RTX3070搭載のPCを購入したので、Deep Learningで画像認識してみよう!と思ったのですが、
実行できるまでにいろいろとハマって時間がかかってしまいましたので、
忘備録を兼ねて手順を整理しました。

結論

Windows 10環境に、CUDA+anacondaでRTX3070でDeep Learningを実行できる環境を構築しました。

Package version
Python 3.8
tensorflow-gpu 2.4.0
CUDA 11.0.2
cudnn 8.0.5

主要手順の概要は、以下の通りです

  1. Visual Studio 2019 (Community版)でC++をインストール
  2. CUDAの11.0をインストール
  3. cudnnの8.0をダウンロードして、展開。 CUDAのディレクトリに上書き保存
  4. Anacondaをダウンロードして、pythonとtensorflow-gpu、kerasなどをインストール
  5. サンプルコードを実行(ただし、RTX3070の場合はコードにおまじないが必要)

GPU立ち上げ時のwarningが気になる場合は、もう3手順必要になります
6. CUDAの11.1をダウンロードして、インストール。
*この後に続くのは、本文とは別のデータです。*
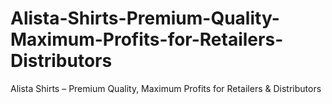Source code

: # Alista-Shirts-Premium-Quality-Maximum-Profits-for-Retailers-Distributors
Alista Shirts – Premium Quality, Maximum Profits for Retailers &amp; Distributors
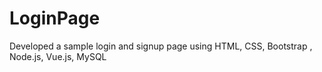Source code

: # LoginPage

Developed a sample login and signup page using HTML, CSS, Bootstrap , Node.js, Vue.js, MySQL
bin/ptxas.exeをどこかに保存しておく
7. CUDAの11.1をアンインストール
8. v11.0のbinにv11.1のptxas.exeを上書き保存

インストール手順(詳細)

以下、ほかの方のページを参考に上げつつ、手順の詳細について記載していきます。

0. バージョンチェック

インストールするパッケージの確認方法については、@konzo_さんの記事を参考にしました。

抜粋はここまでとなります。